St Mary's College is a year 7–13 integrated Catholic girls' high school situated at 11 New Street, Ponsonby, Auckland in New Zealand. It was founded by the Sisters of Mercy in 1850 and is the oldest existing school in central Auckland, and oldest secondary girls school in New Zealand.

==History==
St Mary's College is the oldest existing secondary school for girls in Auckland and one of the oldest existing schools in New Zealand. It was established in 1850 on the site of the present St Patrick's Cathedral, in Wyndham Street by the Sisters of Mercy, who were founded in Ireland by Catherine McAuley in 1831. The Sisters of Mercy were the first religious sisters to come to New Zealand, arriving in Auckland from Ireland on 9 April 1850.
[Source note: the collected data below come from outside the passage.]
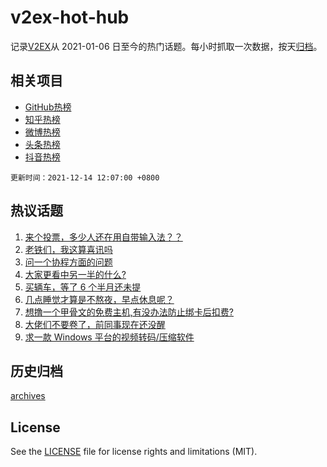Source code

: # v2ex-hot-hub

 记录[V2EX](https://www.v2ex.com/)从 2021-01-06 日至今的热门话题。每小时抓取一次数据，按天[归档](archives)。
 
 ## 相关项目

- [GitHub热榜](https://github.com/snaildev/github-hot-hub)
- [知乎热榜](https://github.com/snaildev/zhihu-hot-hub)
- [微博热榜](https://github.com/snaildev/weibo-hot-hub)
- [头条热榜](https://github.com/snaildev/toutiao-hot-hub)
- [抖音热榜](https://github.com/snaildev/douyin-hot-hub)


 `更新时间：2021-12-14 12:07:00 +0800`

## 热议话题

1. [来个投票，多少人还在用自带输入法？？](https://www.v2ex.com/t/821922)
1. [老铁们，我这算喜讯吗](https://www.v2ex.com/t/821977)
1. [问一个协程方面的问题](https://www.v2ex.com/t/821871)
1. [大家更看中另一半的什么?](https://www.v2ex.com/t/822017)
1. [买辆车，等了 6 个半月还未提](https://www.v2ex.com/t/822035)
1. [几点睡觉才算是不熬夜，早点休息呢？](https://www.v2ex.com/t/821903)
1. [想撸一个甲骨文的免费主机,有没办法防止绑卡后扣费?](https://www.v2ex.com/t/821937)
1. [大佬们不要卷了，前同事现在还没醒](https://www.v2ex.com/t/822014)
1. [求一款 Windows 平台的视频转码/压缩软件](https://www.v2ex.com/t/821885)

## 历史归档

[archives](archives)

## License

See the [LICENSE](LICENSE) file for license rights and limitations (MIT).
A large new convent was built in Ponsonby, overlooking the Waitemata Harbour and the central business district of Auckland City and the school was shifted there in 1861.

Its musical tradition goes back to the 1860s. During the 20th Century, under the direction of the late Dame Sister Mary Leo, the school produced many singers of international fame, notably Dame Kiri Te Kanawa and Mina Foley.
The school is known for its music with a compulsory music programme running from year 7-9. They have a number of bands which play at festivals all around the world. In 2005 the Sinfonia was invited to play at the Beijing Arts Festival in China. In 2006 the school's band went to Palm Springs, CA for a music festival.

The Mercy character continues to be a dominant focus of the school's ethos. The college is still owned by the Sisters of Mercy who have established a board of directors which works in conjunction with the board of trustees to ensure that the Catholic character of the school is not only maintained but enhanced and promoted.

== Enrolment ==
As of , the school has a roll of students, of which (%) identify as Māori.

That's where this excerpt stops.